Your goal
Without any pictures, print exactly the lines that run from the start of the data through the line containing "und Transparenz der".

Segment Start: Records shown

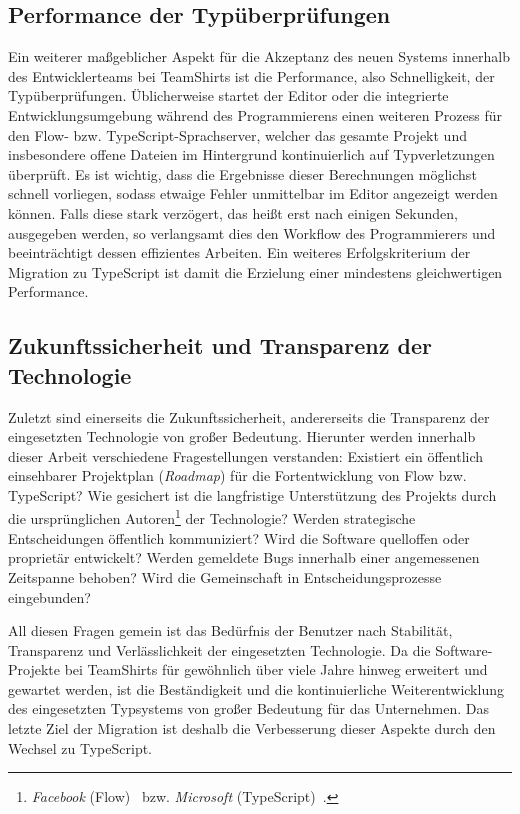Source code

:\subsection{Performance der Typüberprüfungen}

Ein weiterer maßgeblicher Aspekt für die Akzeptanz des neuen Systems innerhalb des Entwicklerteams bei TeamShirts ist die Performance, also Schnelligkeit, der Typüberprüfungen. Üblicherweise startet der Editor oder die integrierte Entwicklungsumgebung während des Programmierens einen weiteren Prozess für den Flow- bzw. TypeScript-Sprachserver, welcher das gesamte Projekt und insbesondere offene Dateien im Hintergrund kontinuierlich auf Typverletzungen überprüft. Es ist wichtig, dass die Ergebnisse dieser Berechnungen möglichst schnell vorliegen, sodass etwaige Fehler unmittelbar im Editor angezeigt werden können. Falls diese stark verzögert, das heißt erst nach einigen Sekunden, ausgegeben werden, so verlangsamt dies den Workflow des Programmierers und beeinträchtigt dessen effizientes Arbeiten. Ein weiteres Erfolgskriterium der Migration zu TypeScript ist damit die Erzielung einer mindestens gleichwertigen Performance.

\subsection{Zukunftssicherheit und Transparenz der Technologie}

Zuletzt sind einerseits die Zukunftssicherheit, andererseits die Transparenz der eingesetzten Technologie von großer Bedeutung. Hierunter werden innerhalb dieser Arbeit verschiedene Fragestellungen verstanden: Existiert ein öffentlich einsehbarer Projektplan (\textit{Roadmap}) für die Fortentwicklung von Flow bzw. TypeScript? Wie gesichert ist die langfristige Unterstützung des Projekts durch die ursprünglichen Autoren\footnote{\textit{Facebook} (Flow)~\autocite{FLOW:PAPER} bzw. \emph{Microsoft} (TypeScript)~\autocite{TYPESCRIPT:SPEC}.} der Technologie? Werden strategische Entscheidungen öffentlich kommuniziert? Wird die Software quelloffen oder proprietär entwickelt? Werden gemeldete Bugs innerhalb einer angemessenen Zeitspanne behoben? Wird die Gemeinschaft in Entscheidungsprozesse eingebunden?

All diesen Fragen gemein ist das Bedürfnis der Benutzer nach Stabilität, Transparenz und Verlässlichkeit der eingesetzten Technologie. Da die Software-Projekte bei TeamShirts für gewöhnlich über viele Jahre hinweg erweitert und gewartet werden, ist die Beständigkeit und die kontinuierliche Weiterentwicklung des eingesetzten Typsystems von großer Bedeutung für das Unternehmen. Das letzte Ziel der Migration ist deshalb die Verbesserung dieser Aspekte durch den Wechsel zu TypeScript.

Segment End: Records shown

Your solution
Source code

:\subsection{Performance der Typüberprüfungen}

Ein weiterer maßgeblicher Aspekt für die Akzeptanz des neuen Systems innerhalb des Entwicklerteams bei TeamShirts ist die Performance, also Schnelligkeit, der Typüberprüfungen. Üblicherweise startet der Editor oder die integrierte Entwicklungsumgebung während des Programmierens einen weiteren Prozess für den Flow- bzw. TypeScript-Sprachserver, welcher das gesamte Projekt und insbesondere offene Dateien im Hintergrund kontinuierlich auf Typverletzungen überprüft. Es ist wichtig, dass die Ergebnisse dieser Berechnungen möglichst schnell vorliegen, sodass etwaige Fehler unmittelbar im Editor angezeigt werden können. Falls diese stark verzögert, das heißt erst nach einigen Sekunden, ausgegeben werden, so verlangsamt dies den Workflow des Programmierers und beeinträchtigt dessen effizientes Arbeiten. Ein weiteres Erfolgskriterium der Migration zu TypeScript ist damit die Erzielung einer mindestens gleichwertigen Performance.

\subsection{Zukunftssicherheit und Transparenz der Technologie}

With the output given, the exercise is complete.